[Stored records]
******
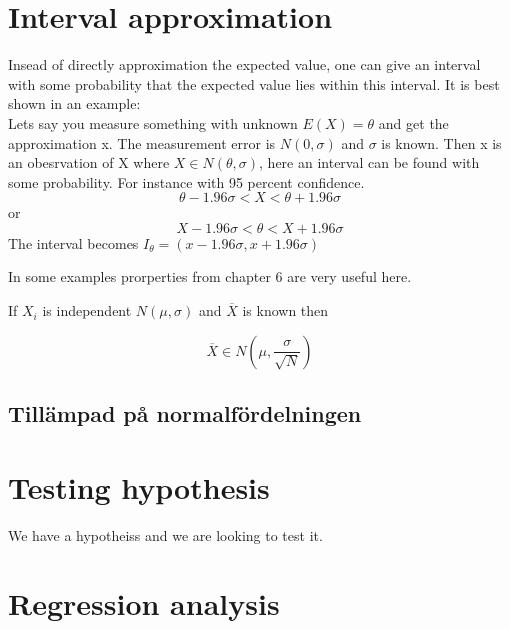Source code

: \documentclass{article}
\begin{document}
\section{Interval approximation}
    Insead of directly approximation the expected value, one can give an interval
    with some probability that the expected value lies within this interval.
    It is best shown in an example:\\
    Lets say you measure something with unknown $E(X) = \theta$ and get the
    approximation x. The measurement error is $N(0,\sigma)$ and $\sigma$ is known.
    Then x is an obesrvation of X where $X \in N(\theta, \sigma)$, here 
    an interval can be found with some probability. For instance with 95 percent confidence.
    \[\theta - 1.96\sigma < X < \theta + 1.96\sigma\]
    or
    \[X - 1.96\sigma < \theta < X + 1.96\sigma\]
    The interval becomes $I_{\theta} = (x - 1.96\sigma, x+1.96\sigma)$
    
    In some examples prorperties from chapter 6 are very useful here. 

    \begin{tcolorbox}

        If $X_i$ is independent $N(\mu,\sigma)$ and $\overline{X}$ is known then

        \[
            \overline{X} \in N(\mu, \frac{\sigma}{\sqrt{N}})
        \]

    \end{tcolorbox}

    \subsection{Tillämpad på normalfördelningen}

\section{Testing hypothesis}
    We have a hypotheiss and we are looking to test it. 
\section{Regression analysis}
\end{document}
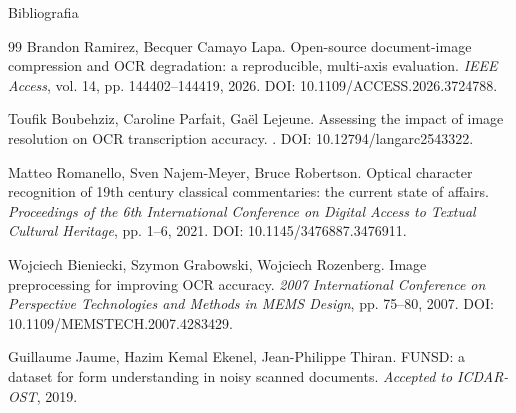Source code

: \documentclass[aspectratio=169,11pt]{beamer}
\begin{document}
\begin{frame}[allowframebreaks]{Bibliografia}
\begin{thebibliography}{99}
    Brandon Ramirez, Becquer Camayo Lapa.
    \newblock Open-source document-image compression and OCR degradation: a reproducible, multi-axis evaluation.
    \newblock \emph{IEEE Access}, vol. 14, pp. 144402--144419, 2026.
    \newblock DOI: 10.1109/ACCESS.2026.3724788.

    Toufik Boubehziz, Caroline Parfait, Gaël Lejeune.
    \newblock Assessing the impact of image resolution on OCR transcription accuracy.
    .
    \newblock DOI: 10.12794/langarc2543322.

    Matteo Romanello, Sven Najem-Meyer, Bruce Robertson.
    \newblock Optical character recognition of 19th century classical commentaries: the current state of affairs.
    \newblock \emph{Proceedings of the 6th International Conference on Digital Access to Textual Cultural Heritage}, pp. 1--6, 2021.
    \newblock DOI: 10.1145/3476887.3476911.

    Wojciech Bieniecki, Szymon Grabowski, Wojciech Rozenberg.
    \newblock Image preprocessing for improving OCR accuracy.
    \newblock \emph{2007 International Conference on Perspective Technologies and Methods in MEMS Design}, pp. 75--80, 2007.
    \newblock DOI: 10.1109/MEMSTECH.2007.4283429.

    Guillaume Jaume, Hazim Kemal Ekenel, Jean-Philippe Thiran.
    \newblock FUNSD: a dataset for form understanding in noisy scanned documents.
    \newblock \emph{Accepted to ICDAR-OST}, 2019.
  \end{thebibliography}
\end{frame}
\end{document}

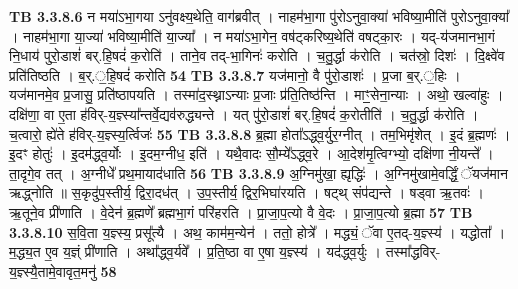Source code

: \documentclass[17pt]{extarticle}
\begin{document}
{{{{{{{{{{{{{{{{{{{                                \textbf{ TB 3.3.8.6} \newline
                  न मया॑ऽभा॒गया ऽनु॑वक्ष्य॒थेति॒ वाग॑ब्रवीत् । नाहम॑भा॒गा पु॑रोऽनुवा॒क्या॑ भविष्या॒मीति॑ पुरोऽनुवा॒क्या᳚ । नाहम॑भा॒गा या॒ज्या॑ भविष्या॒मीति॑ या॒ज्या᳚ । न मया॑ऽभा॒गेन॒ वष॑ट्करिष्य॒थेति॑ वषट्का॒रः । यद्-य॑जमानभा॒गं नि॒धाय॑ पुरो॒डाशं॑ बर्.हि॒षदं॑ क॒रोति॑ । ताने॒व तद्-भा॒गिनः॑ करोति । च॒तु॒र्द्धा क॑रोति । चत॑स्रो॒ दिशः॑ । दि॒क्ष्वे॑व प्रति॑तिष्ठति । ब॒र्.॒हि॒षदं॑ करोति \textbf{ 54} \newline
                  \newline
                                \textbf{ TB 3.3.8.7} \newline
                  यज॑मानो॒ वै पु॑रो॒डाशः॑ । प्र॒जा ब॒र्.॒हिः । यज॑मानमे॒व प्र॒जासु॒ प्रति॑ष्ठापयति । तस्मा॑द॒स्थ्नाऽन्याः प्र॒जाः प्र॑ति॒तिष्ठ॑न्ति । माꣳ॒॒सेना॒न्याः । अथो॒ खल्वा॑हुः । दक्षि॑णा॒ वा ए॒ता ह॑विर्-य॒ज्ञ्स्या᳚न्तर्वे॒द्यव॑रुद्ध्यन्ते । यत् पु॑रो॒डाशं॑ बर्.हि॒षदं॑ क॒रोतीति॑ । च॒तु॒र्द्धा क॑रोति । च॒त्वारो॒ ह्ये॑ते ह॑विर्-य॒ज्ञ्स्य॒र्त्विजः॑ \textbf{ 55} \newline
                  \newline
                                \textbf{ TB 3.3.8.8} \newline
                  ब्र॒ह्मा होता᳚ऽद्ध्व॒र्युर॒ग्नीत् । तम॒भिमृ॑शेत् । इ॒दं ब्र॒ह्मणः॑ । इ॒दꣳ होतुः॑ । इ॒दम॑द्ध्व॒र्योः । इ॒दम॒ग्नीध॒ इति॑ । यथै॒वादः सौ॒म्ये᳚ऽद्ध्व॒रे । आ॒देश॑मृ॒त्विग्भ्यो॒ दक्षि॑णा नी॒यन्ते᳚ । ता॒दृगे॒व तत् । अ॒ग्नीधे᳚ प्रथ॒मायाद॑धाति \textbf{ 56} \newline
                  \newline
                                \textbf{ TB 3.3.8.9} \newline
                  अ॒ग्निमु॑खा॒ ह्यृद्धिः॑ । अ॒ग्निमु॑खामे॒वर्द्धिं॒ ॅयज॑मान ऋद्ध्नोति ॥ स॒कृदु॑प॒स्तीर्य॒ द्विरा॒दध॑त् । उ॒प॒स्तीर्य॒ द्विर॒भिघा॑रयति । षट्थ् संप॑द्यन्ते । षड्वा ऋ॒तवः॑ । ऋ॒तूने॒व प्री॑णाति । वे॒देन॑ ब्र॒ह्मणे᳚ ब्रह्मभा॒गं परि॑हरति । प्रा॒जा॒प॒त्यो वै वे॒दः । प्रा॒जा॒प॒त्यो ब्र॒ह्मा \textbf{ 57} \newline
                  \newline
                                \textbf{ TB 3.3.8.10} \newline
                  स॒वि॒ता य॒ज्ञ्स्य॒ प्रसू᳚त्यै । अथ॒ काम॑म॒न्येन॑ । ततो॒ होत्रे᳚ । मद्ध्यं॒ ॅवा ए॒तद्-य॒ज्ञ्स्य॑ । यद्धोता᳚ । म॒द्ध्य॒त ए॒व य॒ज्ञ्ं प्री॑णाति । अथा᳚द्ध्व॒र्यवे᳚ । प्र॒ति॒ष्ठा वा ए॒षा य॒ज्ञ्स्य॑ । यद॑द्ध्व॒र्युः । तस्मा᳚द्धविर्-य॒ज्ञ्स्यै॒तामे॒वावृत॒मनु॑ \textbf{ 58} \newline
}}}}}}}}}}}}}}}}}}}
\end{document}
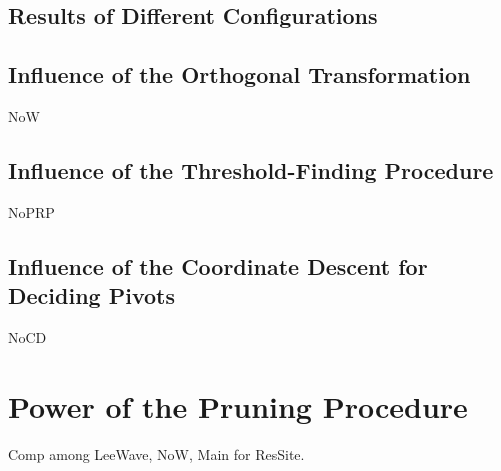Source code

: 

\subsection{Results of Different Configurations} %
\label{sub:results_of_different_configs}




\subsection{Influence of the Orthogonal Transformation} %
\label{ss:influence_of_the_orthogonal_transformation}

NoW

\subsection{Influence of the Threshold-Finding Procedure} %
\label{sub:influence_of_the_threshold_finding_procedure}

NoPRP

\subsection{Influence of the Coordinate Descent for Deciding Pivots} %
\label{sub:influence_of_the_decision_of_pivots}

NoCD


\section{Power of the Pruning Procedure} %
\label{s:power_of_the_pruning_procedure}

Comp among LeeWave, NoW, Main for ResSite.




%
%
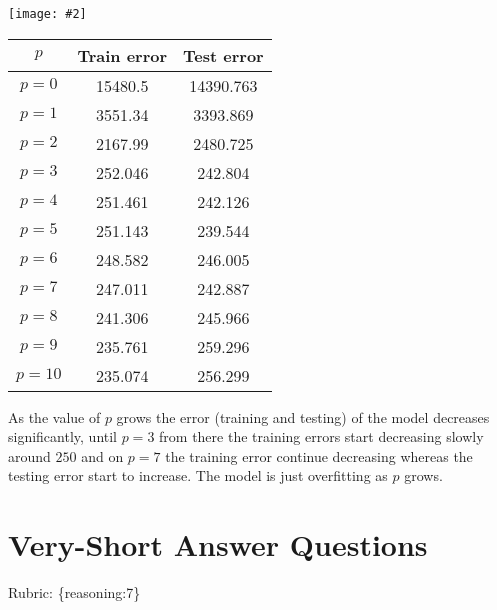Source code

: \documentclass{article}
\def\rubric#1{\gre{Rubric: \{#1\}}}{}
\def\gre#1{{\color{gre}#1}}
\def\ans#1{{\color{ans}#1}}
\newcommand{\centerfig}[2]{\begin{center}\texttt{[image: \#2]}\end{center}}
\begin{document}
\centerfig{1}{../figs/least_squares_poly.pdf}
\ans{
    \scriptsize
    \setlength{\tabcolsep}{10pt}
    \begin{center}
    \begin{tabular}{SSS} \toprule
        {$p$} & {Train error} & {Test error} \\ \midrule
        {$p=0$} & 15480.5 & 14390.763 \\ 
        {$p=1$} & 3551.34 & 3393.869 \\ 
        {$p=2$} & 2167.99 & 2480.725 \\ 
        {$p=3$} & 252.046 & 242.804 \\ 
        {$p=4$} & 251.461 & 242.126 \\ 
        {$p=5$} & 251.143 & 239.544 \\ 
        {$p=6$} & 248.582 & 246.005 \\ 
        {$p=7$} & 247.011 & 242.887 \\ 
        {$p=8$} & 241.306 & 245.966 \\ 
        {$p=9$} & 235.761 & 259.296 \\ 
        {$p=10$} & 235.074 & 256.299 \\ \bottomrule
    \end{tabular}
    \end{center}
    \normalsize
    As the value of $p$ grows the error (training and testing) of the model decreases significantly, 
    until $p=3$ from there the training errors start decreasing slowly around $250$ and on $p=7$ 
    the training error continue decreasing whereas the testing error start to increase. The model is 
    just overfitting as $p$ grows.
}

\section{Very-Short Answer Questions}
\rubric{reasoning:7}
\end{document}
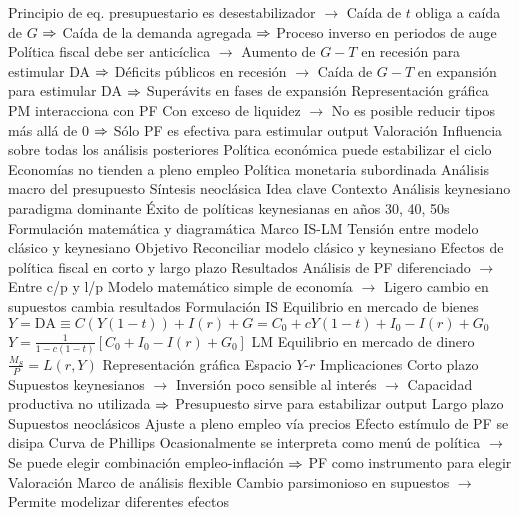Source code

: \documentclass{nuevotema}
\begin{document}
\begin{esquemal}
				\4[] Principio de eq. presupuestario es desestabilizador
				\4[] $\to$ Caída de $t$ obliga a caída de $G$
				\4[] $\Rightarrow$ Caída de la demanda agregada
				\4[] $\Rightarrow$ Proceso inverso en periodos de auge
				\4[] Política fiscal debe ser anticíclica
				\4[] $\to$ Aumento de $G-T$ en recesión para estimular DA
				\4[] $\Rightarrow$ Déficits públicos en recesión
				\4[] $\to$ Caída de $G-T$ en expansión para estimular DA
				\4[] $\Rightarrow$ Superávits en fases de expansión
				\4 Representación gráfica
				\4[] 
				\4 PM interacciona con PF
				\4[] Con exceso de liquidez
				\4[] $\to$ No es posible reducir tipos más allá de 0
				\4[] $\Rightarrow$ Sólo PF es efectiva para estimular output
			\3 Valoración
				\4 Influencia sobre todas los análisis posteriores
				\4 Política económica puede estabilizar el ciclo
				\4 Economías no tienden a pleno empleo
				\4 Política monetaria subordinada
				\4 Análisis macro del presupuesto
		\2 Síntesis neoclásica
			\3 Idea clave
				\4 Contexto
				\4[] Análisis keynesiano paradigma dominante
				\4[] Éxito de políticas keynesianas en años 30, 40, 50s
				\4[] Formulación matemática y diagramática
				\4[] Marco IS-LM
				\4[] Tensión entre modelo clásico y keynesiano
				\4 Objetivo
				\4[] Reconciliar modelo clásico y keynesiano
				\4[] Efectos de política fiscal en corto y largo plazo
				\4 Resultados
				\4[] Análisis de PF diferenciado
				\4[] $\to$ Entre c/p y l/p
				\4[] Modelo matemático simple de economía
				\4[] $\to$ Ligero cambio en supuestos cambia resultados
			\3 Formulación
				\4 IS
				\4[] Equilibrio en mercado de bienes
				\4[] $Y= \text{DA} \equiv C(Y(1-t)) + I(r) + G = C_0 + cY(1-t) + I_0 - I(r) + G_0$
				\4[] $Y = \frac{1}{1-c(1-t)} \left[ C_0 + I_0 - I(r) + G_0 \right]$
				\4 LM
				\4[] Equilibrio en mercado de dinero
				\4[] $\frac{M_S}{P} = L(r,Y)$
				\4 Representación gráfica
				\4[] Espacio $Y$-$r$
			\3 Implicaciones
				\4 Corto plazo
				\4[] Supuestos keynesianos
				\4[] $\to$ Inversión poco sensible al interés
				\4[] $\to$ Capacidad productiva no utilizada
				\4[] $\Rightarrow$ Presupuesto sirve para estabilizar output
				\4 Largo plazo
				\4[] Supuestos neoclásicos
				\4[] Ajuste a pleno empleo vía precios
				\4[] Efecto estímulo de PF se disipa
				\4 Curva de Phillips
				\4[] Ocasionalmente se interpreta como menú de política
				\4[] $\to$ Se puede elegir combinación empleo-inflación
				\4[] $\Rightarrow$ PF como instrumento para elegir
			\3 Valoración
				\4 Marco de análisis flexible
				\4[] Cambio parsimonioso en supuestos
				\4[] $\to$ Permite modelizar diferentes efectos

\end{esquemal}
\end{document}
******
» Problem
Reproduce the records word for word, please, from their first line up to and including the line that contains "pp. 144402--144419, 2026.", but no pictures.

» Task result
Source code

: \documentclass{article}
\begin{document}
\section{Interval approximation}
    Insead of directly approximation the expected value, one can give an interval
    with some probability that the expected value lies within this interval.
    It is best shown in an example:\\
    Lets say you measure something with unknown $E(X) = \theta$ and get the
    approximation x. The measurement error is $N(0,\sigma)$ and $\sigma$ is known.
    Then x is an obesrvation of X where $X \in N(\theta, \sigma)$, here 
    an interval can be found with some probability. For instance with 95 percent confidence.
    \[\theta - 1.96\sigma < X < \theta + 1.96\sigma\]
    or
    \[X - 1.96\sigma < \theta < X + 1.96\sigma\]
    The interval becomes $I_{\theta} = (x - 1.96\sigma, x+1.96\sigma)$
    
    In some examples prorperties from chapter 6 are very useful here. 

    \begin{tcolorbox}

        If $X_i$ is independent $N(\mu,\sigma)$ and $\overline{X}$ is known then

        \[
            \overline{X} \in N(\mu, \frac{\sigma}{\sqrt{N}})
        \]

    \end{tcolorbox}

    \subsection{Tillämpad på normalfördelningen}

\section{Testing hypothesis}
    We have a hypotheiss and we are looking to test it. 
\section{Regression analysis}
\end{document}
Source code

: \documentclass[aspectratio=169,11pt]{beamer}
\begin{document}
\begin{frame}[allowframebreaks]{Bibliografia}
\begin{thebibliography}{99}
    Brandon Ramirez, Becquer Camayo Lapa.
    \newblock Open-source document-image compression and OCR degradation: a reproducible, multi-axis evaluation.
    \newblock \emph{IEEE Access}, vol. 14, pp. 144402--144419, 2026.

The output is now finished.